### Directions
Search the material below for the word "parameter". Copy every line that has it.

### Materials provided

--------------------------------

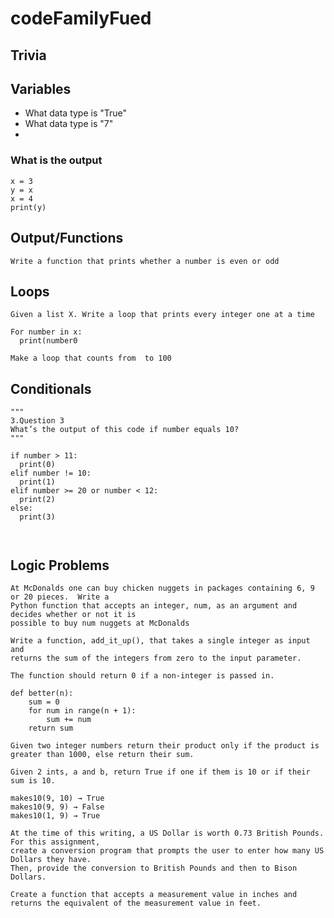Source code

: # codeFamilyFued

## Trivia



## Variables
- What data type is "True"
- What data type is "7"
- 


### What is the output
```
x = 3
y = x
x = 4
print(y)
```

## Output/Functions
```
Write a function that prints whether a number is even or odd
```

## Loops
```
Given a list X. Write a loop that prints every integer one at a time

For number in x:
  print(number0
```

```
Make a loop that counts from  to 100
```

## Conditionals
```
"""
3.Question 3
What’s the output of this code if number equals 10?
"""

if number > 11: 
  print(0)
elif number != 10:
  print(1)
elif number >= 20 or number < 12:
  print(2)
else:
  print(3)
  
```
```

```
## Logic Problems
```
At McDonalds one can buy chicken nuggets in packages containing 6, 9 or 20 pieces.  Write a 
Python function that accepts an integer, num, as an argument and decides whether or not it is 
possible to buy num nuggets at McDonalds
```
```
Write a function, add_it_up(), that takes a single integer as input and 
returns the sum of the integers from zero to the input parameter.

The function should return 0 if a non-integer is passed in.

def better(n):
    sum = 0
    for num in range(n + 1):
        sum += num
    return sum
```
```
Given two integer numbers return their product only if the product is greater than 1000, else return their sum.
```

```
Given 2 ints, a and b, return True if one if them is 10 or if their sum is 10.

makes10(9, 10) → True
makes10(9, 9) → False
makes10(1, 9) → True
```
```
At the time of this writing, a US Dollar is worth 0.73 British Pounds. For this assignment, 
create a conversion program that prompts the user to enter how many US Dollars they have. 
Then, provide the conversion to British Pounds and then to Bison Dollars.
```

```
Create a function that accepts a measurement value in inches and returns the equivalent of the measurement value in feet.
```
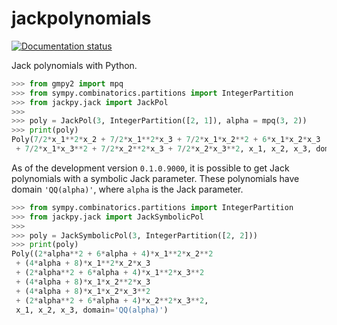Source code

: # jackpolynomials

<!-- badges: start -->
[![Documentation status](https://readthedocs.org/projects/jackpy/badge/)](http://jackpy.readthedocs.io)
<!-- badges: end -->

Jack polynomials with Python.

```python
>>> from gmpy2 import mpq
>>> from sympy.combinatorics.partitions import IntegerPartition
>>> from jackpy.jack import JackPol
>>>
>>> poly = JackPol(3, IntegerPartition([2, 1]), alpha = mpq(3, 2))
>>> print(poly)
Poly(7/2*x_1**2*x_2 + 7/2*x_1**2*x_3 + 7/2*x_1*x_2**2 + 6*x_1*x_2*x_3 
 + 7/2*x_1*x_3**2 + 7/2*x_2**2*x_3 + 7/2*x_2*x_3**2, x_1, x_2, x_3, domain='QQ')
```

As of the development version `0.1.0.9000`, it is possible to get Jack polynomials with a symbolic 
Jack parameter. These polynomials have domain `'QQ(alpha)'`, where `alpha` is
the Jack parameter.

```python
>>> from sympy.combinatorics.partitions import IntegerPartition
>>> from jackpy.jack import JackSymbolicPol
>>>
>>> poly = JackSymbolicPol(3, IntegerPartition([2, 2]))
>>> print(poly)
Poly((2*alpha**2 + 6*alpha + 4)*x_1**2*x_2**2 
 + (4*alpha + 8)*x_1**2*x_2*x_3 
 + (2*alpha**2 + 6*alpha + 4)*x_1**2*x_3**2 
 + (4*alpha + 8)*x_1*x_2**2*x_3 
 + (4*alpha + 8)*x_1*x_2*x_3**2 
 + (2*alpha**2 + 6*alpha + 4)*x_2**2*x_3**2, 
 x_1, x_2, x_3, domain='QQ(alpha)')
```
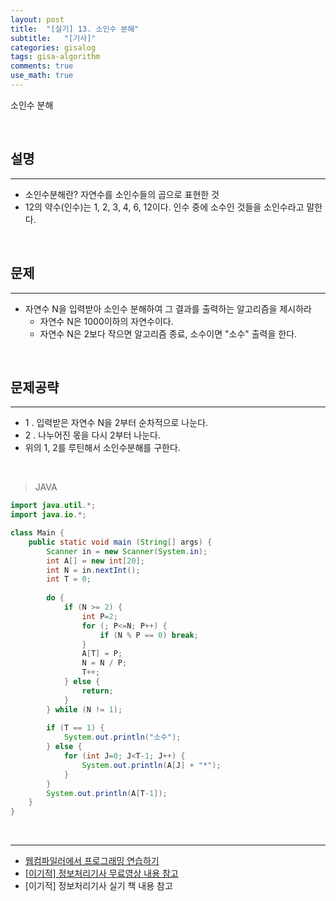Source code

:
 ```yaml
---
layout: post
title:  "[실기] 13. 소인수 분해"
subtitle:   "[기사]"
categories: gisalog
tags: gisa-algorithm
comments: true
use_math: true
---
```


소인수 분해

<br>


## 설명
---

- 소인수분해란? 자연수를 소인수들의 곱으로 표현한 것
- 12의 약수(인수)는 1, 2, 3, 4, 6, 12이다. 인수 중에 소수인 것들을 소인수라고 말한다.

<br>


## 문제
---

- 자연수 N을 입력받아 소인수 분해하여 그 결과를 출력하는 알고리즘을 제시하라
	+ 자연수 N은 1000이하의 자연수이다.
	+ 자연수 N은 2보다 작으면 알고리즘 종료, 소수이면 "소수" 출력을 한다.

<br>

## 문제공략
---

- 1 . 입력받은 자연수 N을 2부터 순차적으로 나눈다.
- 2 . 나누어진 몫을 다시 2부터 나눈다.
- 위의 1, 2를 루틴해서 소인수분해를 구한다.

<br>


> JAVA

```java
import java.util.*;
import java.io.*;

class Main {
	public static void main (String[] args) {
	    Scanner in = new Scanner(System.in);
		int A[] = new int[20];
		int N = in.nextInt();
		int T = 0;
		
		do {
		    if (N >= 2) {
		        int P=2;
		        for (; P<=N; P++) {
		            if (N % P == 0) break; 
		        }
		        A[T] = P;
		        N = N / P;
		        T++;
		    } else {
		        return;
		    }
		} while (N != 1);
		
		if (T == 1) {
		    System.out.println("소수");
		} else {
		    for (int J=0; J<T-1; J++) {
		        System.out.println(A[J] + "*");
		    }
		}
		System.out.println(A[T-1]);
	}
}
```

<br>


---
- [웹컴파일러에서 프로그래밍 연습하기](https://csacademy.com/workspace/)
- [[이기적] 정보처리기사 무료영상 내용 참고](https://www.youtube.com/watch?v=mCM5QNC3sZA&list=PL9GldHAGKAwWNwxxf0BBRnlq49lNKYBY4)
- [이기적] 정보처리기사 실기 책 내용 참고


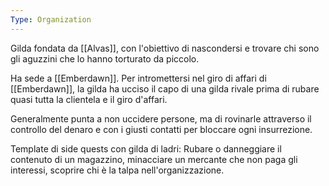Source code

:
 ```yaml
---
Type: Organization
---
```



Gilda fondata da [[Alvas]], con l'obiettivo di nascondersi e trovare chi sono gli aguzzini che lo hanno torturato da piccolo.

Ha sede a [[Emberdawn]].
Per intromettersi nel giro di affari di [[Emberdawn]], la gilda ha ucciso il capo di una gilda rivale prima di rubare quasi tutta la clientela e il giro d'affari. 

Generalmente punta a non uccidere persone, ma di rovinarle attraverso il controllo del denaro e con i giusti contatti per bloccare ogni insurrezione.

Template di side quests con gilda di ladri:
Rubare o danneggiare il contenuto di un magazzino, minacciare un mercante che non paga gli interessi, scoprire chi è la talpa nell'organizzazione.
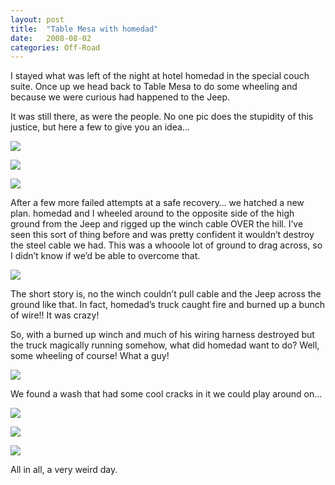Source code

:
```yaml
---
layout: post
title:  "Table Mesa with homedad"
date:   2008-08-02
categories: Off-Road
---
```


I stayed what was left of the night at hotel homedad in the special couch suite. Once up we head back to Table Mesa to do some wheeling and because we were curious had happened to the Jeep.

It was still there, as were the people. No one pic does the stupidity of this justice, but here a few to give you an idea… 

![](/assets/img/2008-08-02-table-mesa/DSC_1366.jpg)

![](/assets/img/2008-08-02-table-mesa/DSC_1375.jpg)

![](/assets/img/2008-08-02-table-mesa/DSC_1386.jpg)

After a few more failed attempts at a safe recovery… we hatched a new plan. homedad and I wheeled around to the opposite side of the high ground from the Jeep and rigged up the winch cable OVER the hill. I’ve seen this sort of thing before and was pretty confident it wouldn’t destroy the steel cable we had. This was a whooole lot of ground to drag across, so I didn’t know if we’d be able to overcome that. 

![](/assets/img/2008-08-02-table-mesa/DSC_1381.jpg)

The short story is, no the winch couldn’t pull cable and the Jeep across the ground like that. In fact, homedad’s truck caught fire and burned up a bunch of wire!! It was crazy!

So, with a burned up winch and much of his wiring harness destroyed but the truck magically running somehow, what did homedad want to do? Well, some wheeling of course! What a guy! 

![](/assets/img/2008-08-02-table-mesa/DSC_1403.jpg)

We found a wash that had some cool cracks in it we could play around on… 

![](/assets/img/2008-08-02-table-mesa/DSC_1418.jpg)

![](/assets/img/2008-08-02-table-mesa/DSC_1453.jpg)

![](/assets/img/2008-08-02-table-mesa/DSC_1456.jpg)

All in all, a very weird day.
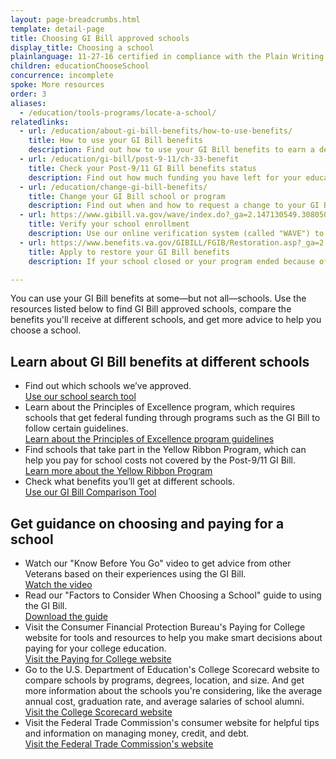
 ```yaml
---
layout: page-breadcrumbs.html
template: detail-page
title: Choosing GI Bill approved schools
display_title: Choosing a school
plainlanguage: 11-27-16 certified in compliance with the Plain Writing Act
children: educationChooseSchool
concurrence: incomplete
spoke: More resources
order: 3
aliases:
  - /education/tools-programs/locate-a-school/
relatedlinks:
  - url: /education/about-gi-bill-benefits/how-to-use-benefits/
    title: How to use your GI Bill benefits
    description: Find out how to use your GI Bill benefits to earn a degree, train for a specific trade, or work toward other career goals.
  - url: /education/gi-bill/post-9-11/ch-33-benefit
    title: Check your Post-9/11 GI Bill benefits status
    description: Find out how much funding you have left for your education or training.
  - url: /education/change-gi-bill-benefits/
    title: Change your GI Bill school or program
    description: Find out when and how to request a change to your GI Bill school, program, or other VA education benefits so you can keep getting funding to help pay for your education or training.
  - url: https://www.gibill.va.gov/wave/index.do?_ga=2.147130549.308050883.1542048286-1173244138.1525894550
    title: Verify your school enrollment
    description: Use our online verification system (called "WAVE") to confirm you're enrolled in an approved school or training program so you keep receiving your education benefits.
  - url: https://www.benefits.va.gov/GIBILL/FGIB/Restoration.asp?_ga=2.76481687.308050883.1542048286-1173244138.1525894550
    title: Apply to restore your GI Bill benefits
    description: If your school closed or your program ended because of a change in VA regulations or a new law, apply to have your GI Bill benefits restored.

---
```


<div class="va-introtext">

You can use your GI Bill benefits at some—but not all—schools. Use the resources listed below to find GI Bill approved schools, compare the benefits you'll receive at different schools, and get more advice to help you choose a school.

</div>

## Learn about GI Bill benefits at different schools

- Find out which schools we’ve approved.<br>
[Use our school search tool]( https://inquiry.vba.va.gov/weamspub/buildSearchInstitutionCriteria.do;jsessionid=qtMbSxQFpzyL7GpnQrtnNGv6G9CGQQvb2YqM9Cvw3vB2pv2lXhfJ!-1531379871)
- Learn about the Principles of Excellence program, which requires schools that get federal funding through programs such as the GI Bill to follow certain guidelines.<br>
[Learn about the Principles of Excellence program guidelines](/education/choosing-a-school/principles-of-excellence/)
- Find schools that take part in the Yellow Ribbon Program, which can help you pay for school costs not covered by the Post-9/11 GI Bill.<br>
[Learn more about the Yellow Ribbon Program](/education/about-gi-bill-benefits/post-9-11/yellow-ribbon-program/)
- Check what benefits you’ll get at different schools.<br>
[Use our GI Bill Comparison Tool](/gi-bill-comparison-tool)

## Get guidance on choosing and paying for a school

- Watch our "Know Before You Go" video to get advice from other Veterans based on their experiences using the GI Bill.<br>
[Watch the video](https://www.youtube.com/watch?v=Z1ttkv9oRI4)
- Read our "Factors to Consider When Choosing a School" guide to using the GI Bill.<br>
[Download the guide](https://www.benefits.va.gov/gibill/docs/factsheets/choosing_a_school.pdf)
- Visit the Consumer Financial Protection Bureau's Paying for College website for tools and resources to help you make smart decisions about paying for your college education.<br>
[Visit the Paying for College website](https://www.consumerfinance.gov/paying-for-college/)
- Go to the U.S. Department of Education's  College Scorecard website to compare schools by programs, degrees, location, and size. And get more information about the schools you're considering, like the average annual cost, graduation rate, and average salaries of school alumni.<br>
[Visit the College Scorecard website](https://collegescorecard.ed.gov/)
- Visit the Federal Trade Commission's consumer website for helpful tips and information on managing money, credit, and debt.<br>
[Visit the Federal Trade Commission's website](https://www.consumer.ftc.gov)
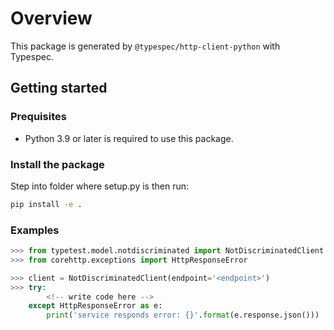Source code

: # Overview

This package is generated by `@typespec/http-client-python` with Typespec.

## Getting started

### Prequisites

- Python 3.9 or later is required to use this package.

### Install the package

Step into folder where setup.py is then run:

```bash
pip install -e .
```

### Examples

```python
>>> from typetest.model.notdiscriminated import NotDiscriminatedClient
>>> from corehttp.exceptions import HttpResponseError

>>> client = NotDiscriminatedClient(endpoint='<endpoint>')
>>> try:
        <!-- write code here -->
    except HttpResponseError as e:
        print('service responds error: {}'.format(e.response.json()))
```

--------------------------------

### Solution to this exercise
returns the sum of the integers from zero to the input parameter.
Jack parameter. These polynomials have domain `'QQ(alpha)'`, where `alpha` is
the Jack parameter.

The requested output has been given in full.